• _Exercise directions_
Even if a line seems odd, print it as it is, and include every record.

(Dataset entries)
---+---

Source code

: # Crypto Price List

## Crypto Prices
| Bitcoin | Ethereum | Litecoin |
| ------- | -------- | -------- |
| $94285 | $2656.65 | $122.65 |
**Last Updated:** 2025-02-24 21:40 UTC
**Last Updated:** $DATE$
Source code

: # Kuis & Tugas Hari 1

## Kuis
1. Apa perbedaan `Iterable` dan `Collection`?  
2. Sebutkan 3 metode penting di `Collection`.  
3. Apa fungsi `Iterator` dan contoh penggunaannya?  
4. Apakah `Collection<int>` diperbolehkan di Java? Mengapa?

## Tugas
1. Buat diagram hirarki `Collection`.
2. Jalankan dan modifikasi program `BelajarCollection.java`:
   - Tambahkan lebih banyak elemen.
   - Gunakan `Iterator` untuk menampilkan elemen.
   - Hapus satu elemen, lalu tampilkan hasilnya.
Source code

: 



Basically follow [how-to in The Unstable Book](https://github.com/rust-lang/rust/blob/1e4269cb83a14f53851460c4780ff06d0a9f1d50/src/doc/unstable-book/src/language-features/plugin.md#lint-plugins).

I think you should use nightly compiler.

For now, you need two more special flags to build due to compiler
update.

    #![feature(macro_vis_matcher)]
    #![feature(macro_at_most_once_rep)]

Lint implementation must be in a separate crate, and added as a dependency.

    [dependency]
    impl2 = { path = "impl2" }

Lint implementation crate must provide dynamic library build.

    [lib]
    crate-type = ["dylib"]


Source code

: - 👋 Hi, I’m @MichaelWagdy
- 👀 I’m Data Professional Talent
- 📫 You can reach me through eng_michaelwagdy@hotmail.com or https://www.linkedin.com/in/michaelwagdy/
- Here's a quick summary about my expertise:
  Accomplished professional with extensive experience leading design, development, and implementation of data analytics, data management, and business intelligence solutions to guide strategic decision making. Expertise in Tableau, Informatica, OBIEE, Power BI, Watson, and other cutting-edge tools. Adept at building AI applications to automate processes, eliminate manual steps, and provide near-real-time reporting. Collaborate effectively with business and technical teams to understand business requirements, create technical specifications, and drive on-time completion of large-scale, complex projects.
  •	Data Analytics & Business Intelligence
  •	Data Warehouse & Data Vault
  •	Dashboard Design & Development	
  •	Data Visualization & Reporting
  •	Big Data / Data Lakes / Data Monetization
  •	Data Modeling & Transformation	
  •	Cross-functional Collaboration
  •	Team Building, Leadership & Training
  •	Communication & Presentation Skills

---+---

• _Solution for this task_
Source code

: # Crypto Price List

## Crypto Prices
| Bitcoin | Ethereum | Litecoin |
| ------- | -------- | -------- |
| $94285 | $2656.65 | $122.65 |
**Last Updated:** 2025-02-24 21:40 UTC
**Last Updated:** $DATE$
Source code

: # Kuis & Tugas Hari 1

## Kuis
1. Apa perbedaan `Iterable` dan `Collection`?  
2. Sebutkan 3 metode penting di `Collection`.  
3. Apa fungsi `Iterator` dan contoh penggunaannya?  
4. Apakah `Collection<int>` diperbolehkan di Java? Mengapa?

## Tugas
1. Buat diagram hirarki `Collection`.
2. Jalankan dan modifikasi program `BelajarCollection.java`:
   - Tambahkan lebih banyak elemen.
   - Gunakan `Iterator` untuk menampilkan elemen.
   - Hapus satu elemen, lalu tampilkan hasilnya.
Source code

: 



Basically follow [how-to in The Unstable Book](https://github.com/rust-lang/rust/blob/1e4269cb83a14f53851460c4780ff06d0a9f1d50/src/doc/unstable-book/src/language-features/plugin.md#lint-plugins).

I think you should use nightly compiler.

For now, you need two more special flags to build due to compiler
update.

    #![feature(macro_vis_matcher)]
    #![feature(macro_at_most_once_rep)]

Lint implementation must be in a separate crate, and added as a dependency.

    [dependency]
    impl2 = { path = "impl2" }

Lint implementation crate must provide dynamic library build.

    [lib]
    crate-type = ["dylib"]


Source code

: - 👋 Hi, I’m @MichaelWagdy
- 👀 I’m Data Professional Talent
- 📫 You can reach me through eng_michaelwagdy@hotmail.com or https://www.linkedin.com/in/michaelwagdy/
- Here's a quick summary about my expertise:
  Accomplished professional with extensive experience leading design, development, and implementation of data analytics, data management, and business intelligence solutions to guide strategic decision making. Expertise in Tableau, Informatica, OBIEE, Power BI, Watson, and other cutting-edge tools. Adept at building AI applications to automate processes, eliminate manual steps, and provide near-real-time reporting. Collaborate effectively with business and technical teams to understand business requirements, create technical specifications, and drive on-time completion of large-scale, complex projects.
  •	Data Analytics & Business Intelligence
  •	Data Warehouse & Data Vault
  •	Dashboard Design & Development	
  •	Data Visualization & Reporting
  •	Big Data / Data Lakes / Data Monetization
  •	Data Modeling & Transformation	
  •	Cross-functional Collaboration
  •	Team Building, Leadership & Training
  •	Communication & Presentation Skills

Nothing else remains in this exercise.